**Provided records:**
Start of Block

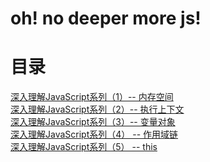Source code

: # oh! no deeper more js!


# 目录

<a href='memory.md'>深入理解JavaScript系列（1）-- 内存空间</a></br>
<a href='executionContext.md'>深入理解JavaScript系列（2）-- 执行上下文</a></br>
<a href='vo.md'>深入理解JavaScript系列（3）-- 变量对象</a></br>
<a href='scope.md'>深入理解JavaScript系列（4） -- 作用域链</a></br>
<a href='this.md'>深入理解JavaScript系列（5） -- this</a></br>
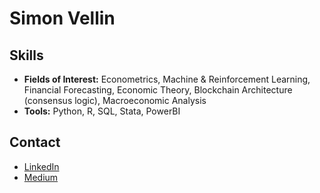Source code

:# Simon Vellin

## Skills
- **Fields of Interest:** Econometrics, Machine & Reinforcement Learning, Financial Forecasting, Economic Theory, Blockchain Architecture (consensus logic), Macroeconomic Analysis
- **Tools:** Python, R, SQL, Stata, PowerBI

## Contact
- [LinkedIn](https://www.linkedin.com/in/simon-vellin)
- [Medium](https://medium.com/@simon.vellin)
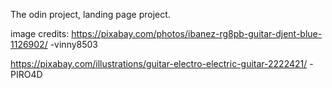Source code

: The odin project, landing page project.


image credits:
https://pixabay.com/photos/ibanez-rg8pb-guitar-djent-blue-1126902/
-vinny8503

https://pixabay.com/illustrations/guitar-electro-electric-guitar-2222421/
-PIRO4D


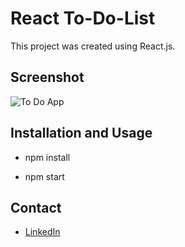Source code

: # React To-Do-List

 This project was created using React.js.
 
  ## Screenshot 
  
   ![To Do App]()
   
  ## Installation and Usage
  
   * npm install
   
   * npm start
 
  ## Contact

  * [LinkedIn](https://www.linkedin.com/in/josiah-sithole-40480b222/)
 
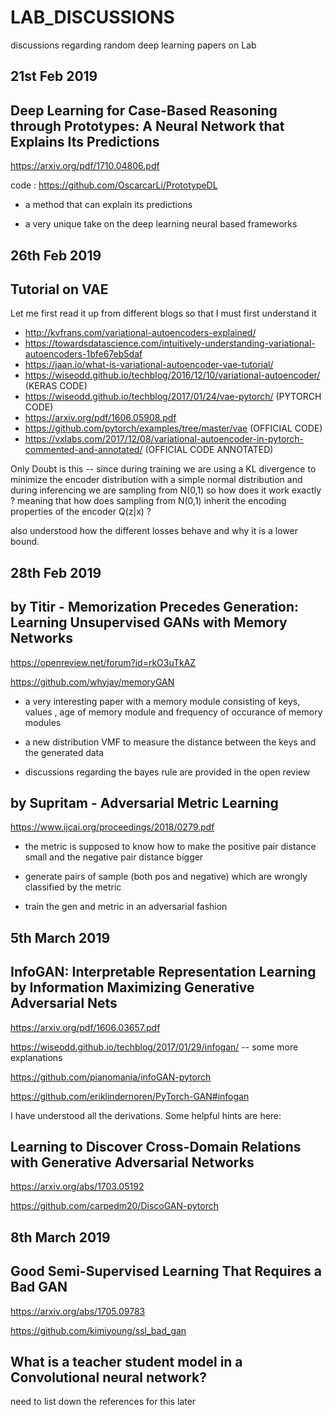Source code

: # LAB_DISCUSSIONS
discussions regarding random deep learning papers on Lab

21st Feb 2019
-----------------

Deep Learning for Case-Based Reasoning through Prototypes: A Neural Network that Explains Its Predictions
-----------------------------------------------------------------------------------------------------------------------

https://arxiv.org/pdf/1710.04806.pdf

code : https://github.com/OscarcarLi/PrototypeDL

- a method that can explain its predictions 

- a very unique take on the deep learning neural based frameworks 

26th Feb 2019
-----------------

Tutorial on VAE
-----------------------------------------------------------------------------------------------------------------------

Let me first read it up from different blogs so that I must first understand it

- http://kvfrans.com/variational-autoencoders-explained/
- https://towardsdatascience.com/intuitively-understanding-variational-autoencoders-1bfe67eb5daf
- https://jaan.io/what-is-variational-autoencoder-vae-tutorial/
- https://wiseodd.github.io/techblog/2016/12/10/variational-autoencoder/ (KERAS CODE)
- https://wiseodd.github.io/techblog/2017/01/24/vae-pytorch/ (PYTORCH CODE)
- https://arxiv.org/pdf/1606.05908.pdf
- https://github.com/pytorch/examples/tree/master/vae (OFFICIAL CODE)
- https://vxlabs.com/2017/12/08/variational-autoencoder-in-pytorch-commented-and-annotated/ (OFFICIAL CODE ANNOTATED)

Only Doubt is this -- since during training we are using a KL divergence to minimize the encoder distribution
with a simple normal distribution and during inferencing we are sampling from N(0,1) so how does it work exactly ?
meaning that how does sampling from N(0,1) inherit the encoding properties of the encoder Q(z|x) ?

also understood how the different losses behave and why it is a lower bound.


28th Feb 2019
-----------------

by Titir - Memorization Precedes Generation: Learning Unsupervised GANs with Memory Networks
-----------------------------------------------------------------------------------------------------------------------

https://openreview.net/forum?id=rkO3uTkAZ

https://github.com/whyjay/memoryGAN

- a very interesting paper with a memory module consisting of keys, values , age of memory module and frequency of occurance of memory modules 

- a new distribution VMF to measure the distance between the keys and the generated data

- discussions regarding the bayes rule are provided in the open review 

by Supritam - Adversarial Metric Learning
-----------------------------------------------------------------------------------------------------------------------

https://www.ijcai.org/proceedings/2018/0279.pdf

- the metric is supposed to know how to make the positive pair distance small and the negative pair distance bigger 

- generate pairs of sample (both pos and negative) which are wrongly classified by the metric

- train the gen and metric in an adversarial fashion 


5th March 2019
-----------------

InfoGAN: Interpretable Representation Learning by Information Maximizing Generative Adversarial Nets
--------------------------------------------------------------------

https://arxiv.org/pdf/1606.03657.pdf

https://wiseodd.github.io/techblog/2017/01/29/infogan/ -- some more explanations

https://github.com/pianomania/infoGAN-pytorch

https://github.com/eriklindernoren/PyTorch-GAN#infogan

I have understood all the derivations. Some helpful hints are here:

Learning to Discover Cross-Domain Relations with Generative Adversarial Networks
--------------------------------------------------------------------

https://arxiv.org/abs/1703.05192

https://github.com/carpedm20/DiscoGAN-pytorch




8th March 2019
-----------------

Good Semi-Supervised Learning That Requires a Bad GAN
--------------------------------------------------------------------

https://arxiv.org/abs/1705.09783

https://github.com/kimiyoung/ssl_bad_gan

What is a teacher student model in a Convolutional neural network?
--------------------------------------------------------------------

need to list down the references for this later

End of Block

**What to do:** The count, and nothing else: how many lines of the entries contain the word "techblog"?

**Written response:** 3